Based upon this record, there was ample evidence from which the jury could find the essential elements of the crime of possession with intent to distribute crack cocaine. Possession may be either actual or constructive. United States v. Welch, 97 F.3d 142, 150 (6th Cir. 1996). In this case, a reasonable jury could conclude that Defendant possessed the crack cocaine. Collins testified that when the informant arranged the drug sale, Defendant said that he had an ounce of crack cocaine available. Collins also testified that when he initially stopped Defendant, he observed Defendant reaching into the center console of the truck, where the crack cocaine was subsequently discovered.

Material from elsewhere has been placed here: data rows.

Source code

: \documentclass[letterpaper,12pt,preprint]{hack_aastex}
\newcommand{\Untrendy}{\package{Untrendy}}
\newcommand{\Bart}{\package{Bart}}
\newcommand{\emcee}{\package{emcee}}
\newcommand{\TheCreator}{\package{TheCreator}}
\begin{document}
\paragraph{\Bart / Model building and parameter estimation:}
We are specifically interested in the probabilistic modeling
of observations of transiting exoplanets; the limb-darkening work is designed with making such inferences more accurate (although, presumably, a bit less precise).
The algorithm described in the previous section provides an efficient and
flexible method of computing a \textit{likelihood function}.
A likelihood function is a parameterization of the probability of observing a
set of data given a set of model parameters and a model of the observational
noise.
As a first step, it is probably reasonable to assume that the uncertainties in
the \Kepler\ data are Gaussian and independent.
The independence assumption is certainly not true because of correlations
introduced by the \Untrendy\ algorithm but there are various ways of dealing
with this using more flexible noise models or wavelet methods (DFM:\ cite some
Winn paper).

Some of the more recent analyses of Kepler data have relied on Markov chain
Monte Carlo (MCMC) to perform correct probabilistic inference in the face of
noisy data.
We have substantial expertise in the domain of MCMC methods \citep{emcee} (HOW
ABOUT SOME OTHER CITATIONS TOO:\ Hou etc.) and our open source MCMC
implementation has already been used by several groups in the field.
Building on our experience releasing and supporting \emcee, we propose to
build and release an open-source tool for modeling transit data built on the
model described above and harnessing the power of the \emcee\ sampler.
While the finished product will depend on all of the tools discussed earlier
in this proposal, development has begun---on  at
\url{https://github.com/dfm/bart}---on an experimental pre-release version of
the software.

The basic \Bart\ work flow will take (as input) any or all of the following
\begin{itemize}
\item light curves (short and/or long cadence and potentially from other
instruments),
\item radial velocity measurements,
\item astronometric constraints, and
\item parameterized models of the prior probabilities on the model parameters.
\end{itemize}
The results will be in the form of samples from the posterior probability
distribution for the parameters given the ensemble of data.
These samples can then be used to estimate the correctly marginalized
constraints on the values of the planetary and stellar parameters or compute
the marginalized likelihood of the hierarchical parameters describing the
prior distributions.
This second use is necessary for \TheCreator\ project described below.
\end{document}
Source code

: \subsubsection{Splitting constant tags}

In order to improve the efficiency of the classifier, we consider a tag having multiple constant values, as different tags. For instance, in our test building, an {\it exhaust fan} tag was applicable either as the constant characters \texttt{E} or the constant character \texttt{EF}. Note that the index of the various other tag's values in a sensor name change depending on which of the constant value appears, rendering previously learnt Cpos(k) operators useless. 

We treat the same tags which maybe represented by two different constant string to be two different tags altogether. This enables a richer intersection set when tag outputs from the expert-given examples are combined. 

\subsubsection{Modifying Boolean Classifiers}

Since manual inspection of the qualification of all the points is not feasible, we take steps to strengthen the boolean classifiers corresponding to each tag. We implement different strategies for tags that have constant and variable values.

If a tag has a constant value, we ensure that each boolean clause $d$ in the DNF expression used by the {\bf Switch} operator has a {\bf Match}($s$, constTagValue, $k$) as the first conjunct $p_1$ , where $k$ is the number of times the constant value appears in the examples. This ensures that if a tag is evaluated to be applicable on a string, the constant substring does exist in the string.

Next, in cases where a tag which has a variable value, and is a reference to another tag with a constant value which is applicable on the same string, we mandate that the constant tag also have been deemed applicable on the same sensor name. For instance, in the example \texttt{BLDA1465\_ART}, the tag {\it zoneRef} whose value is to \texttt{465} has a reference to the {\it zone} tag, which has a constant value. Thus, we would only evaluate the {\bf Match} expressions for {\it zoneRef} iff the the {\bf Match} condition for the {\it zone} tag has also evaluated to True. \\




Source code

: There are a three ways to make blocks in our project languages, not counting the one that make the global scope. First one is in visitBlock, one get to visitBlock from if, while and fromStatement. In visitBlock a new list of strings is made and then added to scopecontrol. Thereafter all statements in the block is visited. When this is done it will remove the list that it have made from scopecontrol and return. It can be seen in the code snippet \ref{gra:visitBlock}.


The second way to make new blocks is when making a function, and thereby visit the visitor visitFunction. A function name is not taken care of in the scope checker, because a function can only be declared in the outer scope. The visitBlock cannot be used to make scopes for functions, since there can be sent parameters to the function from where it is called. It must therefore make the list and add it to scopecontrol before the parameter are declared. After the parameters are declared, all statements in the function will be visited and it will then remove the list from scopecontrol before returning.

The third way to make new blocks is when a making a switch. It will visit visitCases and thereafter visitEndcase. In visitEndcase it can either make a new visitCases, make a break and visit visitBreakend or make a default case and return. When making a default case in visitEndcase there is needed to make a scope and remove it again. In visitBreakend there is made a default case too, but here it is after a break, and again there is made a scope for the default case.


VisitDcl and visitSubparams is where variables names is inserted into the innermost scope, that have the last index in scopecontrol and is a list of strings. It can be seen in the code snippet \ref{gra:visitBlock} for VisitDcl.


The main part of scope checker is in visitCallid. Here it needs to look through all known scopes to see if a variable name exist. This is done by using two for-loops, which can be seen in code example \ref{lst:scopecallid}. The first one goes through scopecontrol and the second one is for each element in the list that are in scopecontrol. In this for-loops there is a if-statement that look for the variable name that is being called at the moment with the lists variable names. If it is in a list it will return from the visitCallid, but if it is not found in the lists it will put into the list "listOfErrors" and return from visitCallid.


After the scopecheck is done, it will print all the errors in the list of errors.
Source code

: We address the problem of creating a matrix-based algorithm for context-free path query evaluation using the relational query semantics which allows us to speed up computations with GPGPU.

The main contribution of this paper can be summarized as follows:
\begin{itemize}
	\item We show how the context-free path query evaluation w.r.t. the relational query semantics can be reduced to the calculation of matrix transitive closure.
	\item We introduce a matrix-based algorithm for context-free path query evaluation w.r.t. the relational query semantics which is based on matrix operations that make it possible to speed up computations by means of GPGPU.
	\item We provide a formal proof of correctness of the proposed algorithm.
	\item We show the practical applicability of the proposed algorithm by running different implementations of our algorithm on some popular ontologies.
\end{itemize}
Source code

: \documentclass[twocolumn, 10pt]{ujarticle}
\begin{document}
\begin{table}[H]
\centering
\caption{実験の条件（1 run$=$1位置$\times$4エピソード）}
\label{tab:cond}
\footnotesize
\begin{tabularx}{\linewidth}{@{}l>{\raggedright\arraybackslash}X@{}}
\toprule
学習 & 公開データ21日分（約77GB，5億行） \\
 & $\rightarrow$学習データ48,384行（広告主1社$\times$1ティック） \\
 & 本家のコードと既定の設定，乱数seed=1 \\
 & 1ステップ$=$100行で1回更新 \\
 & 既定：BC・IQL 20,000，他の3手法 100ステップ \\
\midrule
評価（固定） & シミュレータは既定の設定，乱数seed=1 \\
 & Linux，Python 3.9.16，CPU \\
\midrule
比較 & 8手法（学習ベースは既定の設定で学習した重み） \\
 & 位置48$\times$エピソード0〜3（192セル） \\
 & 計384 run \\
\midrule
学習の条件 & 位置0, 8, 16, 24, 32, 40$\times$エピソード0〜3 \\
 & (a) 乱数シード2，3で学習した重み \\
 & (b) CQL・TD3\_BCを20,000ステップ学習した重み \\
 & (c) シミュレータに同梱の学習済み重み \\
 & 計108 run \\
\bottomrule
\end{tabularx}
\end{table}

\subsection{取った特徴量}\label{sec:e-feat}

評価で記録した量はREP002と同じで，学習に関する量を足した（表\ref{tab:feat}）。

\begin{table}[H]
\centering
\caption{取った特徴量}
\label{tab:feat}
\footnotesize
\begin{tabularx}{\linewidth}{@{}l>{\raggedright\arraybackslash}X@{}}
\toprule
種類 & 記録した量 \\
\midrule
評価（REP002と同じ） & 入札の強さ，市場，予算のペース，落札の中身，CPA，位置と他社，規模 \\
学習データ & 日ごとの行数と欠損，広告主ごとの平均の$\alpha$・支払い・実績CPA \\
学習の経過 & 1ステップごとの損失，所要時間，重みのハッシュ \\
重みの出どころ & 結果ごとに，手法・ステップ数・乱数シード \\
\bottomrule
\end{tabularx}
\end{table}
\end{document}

Moreover, the requisite intent to distribute was established both by evidence that Defendant arranged the transaction with the informant for a specific time and place where Defendant later appeared, possessing the agreed upon drug quantity, as well as the quantity and packaging of the drugs. Coffee, 434 F.3d at 897 (holding that intent to distribute controlled substance was established by evidence that defendant sold crack cocaine to informant during a controlled buy, the quantity and packaging of the drugs, and the presence of other drug paraphernalia); United States v. White, 932 F.2d 588, 590 (6th Cir. 1991) (holding that intent to distribute may be inferred from the possession of a large quantity of a drug alone).

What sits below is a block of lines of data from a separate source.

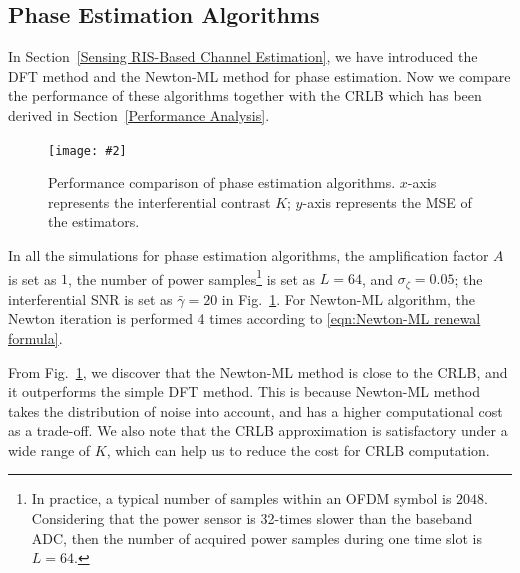 \documentclass[conference,10pt,twocolumn]{IEEEtran}
\theoremstyle{nonumberplain}
\newcommand{\myincludegraphics}[2][width=8.5cm]{\texttt{[image: \#2]}}
\begin{document}
\subsection{Phase Estimation Algorithms} \label{Phase Estimation Algorithms}
    In Section~\ref{Sensing RIS-Based Channel Estimation}, we have introduced the DFT method and the Newton-ML method for phase estimation. Now we compare the performance of these algorithms together with the CRLB which has been derived in Section~\ref{Performance Analysis}. 
    \begin{figure}[!t]
        \centering
        \myincludegraphics{data/pe_K-ML.pdf}
        \caption{Performance comparison of phase estimation algorithms. $x$-axis represents the interferential contrast $K$; $y$-axis represents the MSE of the estimators.}
        \label{fig:phase estimation_K}
    \end{figure}
    In all the simulations for phase estimation algorithms, the amplification factor $A$ is set as $1$, the number of power samples\footnote{In practice, a typical number of samples within an OFDM symbol is $2048$. Considering that the power sensor is 32-times slower than the baseband ADC, then the number of acquired power samples during one time slot is $L=64$.} is set as $L=64$, and $\sigma_\zeta=0.05$; the interferential SNR is set as $\bar{\gamma}=20$ in Fig.~\ref{fig:phase estimation_K}. 
    For Newton-ML algorithm, the Newton iteration is performed 4 times according to \eqref{eqn:Newton-ML renewal formula}. 

    From Fig.~\ref{fig:phase estimation_K}, we discover that the Newton-ML method is close to the CRLB, and it outperforms the simple DFT method. This is because Newton-ML method takes the distribution of noise into account, and has a higher computational cost as a trade-off. 
    We also note that the CRLB approximation is satisfactory under a wide range of $K$, which can help us to reduce the cost for CRLB computation.
\end{document}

Furthermore, the jury was also instructed on "aiding and abetting" liability under 18 U.S.C. § 2 and could have reasonably concluded, based upon Lieutenant Lange's testimony, that Defendant was guilty of aiding and abetting Williams in the crime of possession with intent to distribute the crack cocaine. United States v. Ward, 190 F.3d 483 (6th Cir. 1999) (holding that in order to prove a defendant aided and abetted a crime, the government must establish that defendant "participated in the venture as something [he/she] wished to bring about and sought to make succeed."). Federal law provides that an aider and abettor is punishable as a principal. 18 U.S.C. § 2. Accordingly, there was sufficient evidence to support a conviction for possession with intent to distribute crack cocaine under an alternative "aiding and abetting" theory of liability.
Consequently, Defendant's motion for a judgment of acquittal is denied.